(Saved data entries)
=-=-=
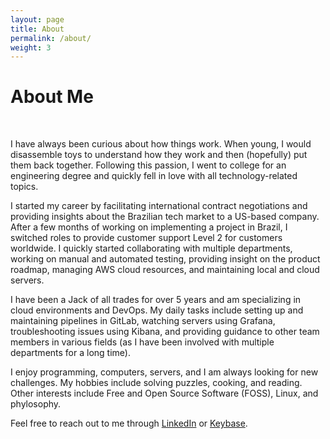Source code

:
 ```yaml
---
layout: page
title: About
permalink: /about/
weight: 3
---
```


# **About Me**

<br>

I have always been curious about how things work. When young, I would disassemble toys to understand how they work and then (hopefully) put them back together. Following this passion, I went to college for an engineering degree and quickly fell in love with all technology-related topics.

I started my career by facilitating international contract negotiations and providing insights about the Brazilian tech market to a US-based company. After a few months of working on implementing a project in Brazil, I switched roles to provide customer support Level 2 for customers worldwide. I quickly started collaborating with multiple departments, working on manual and automated testing, providing insight on the product roadmap, managing AWS cloud resources, and maintaining local and cloud servers.

I have been a Jack of all trades for over 5 years and am specializing in cloud environments and DevOps. My daily tasks include setting up and maintaining pipelines in GitLab, watching servers using Grafana, troubleshooting issues using Kibana, and providing guidance to other team members in various fields (as I have been involved with multiple departments for a long time).

<!-- Academically, I majored in telecommunications engineering with an emphasis on cloud computing. During my undergrad studies, I also took courses abroad in the US thanks to a fully-funded scholarship provided by the Brazilian government. Finally, I recently finished my master's in Automation and Systems Engineering, where I developed a [framework to implement intelligent BDI agents in embedded systems](https://github.com/Embedded-BDI/embedded-bdi). -->

I enjoy programming, computers, servers, and I am always looking for new challenges. My hobbies include solving puzzles, cooking, and reading. Other interests include Free and Open Source Software (FOSS), Linux, and phylosophy.

Feel free to reach out to me through [LinkedIn](https://www.linkedin.com/in/matuzalemmuller) or [Keybase](https://www.keybase.io/matuzalemmuller).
=-=-=
- **ACTION ITEM**: Copy each line of the records above that carries the word "quickly".

- **ANSWER TO THIS EXERCISE**:
I have always been curious about how things work. When young, I would disassemble toys to understand how they work and then (hopefully) put them back together. Following this passion, I went to college for an engineering degree and quickly fell in love with all technology-related topics.
I started my career by facilitating international contract negotiations and providing insights about the Brazilian tech market to a US-based company. After a few months of working on implementing a project in Brazil, I switched roles to provide customer support Level 2 for customers worldwide. I quickly started collaborating with multiple departments, working on manual and automated testing, providing insight on the product roadmap, managing AWS cloud resources, and maintaining local and cloud servers.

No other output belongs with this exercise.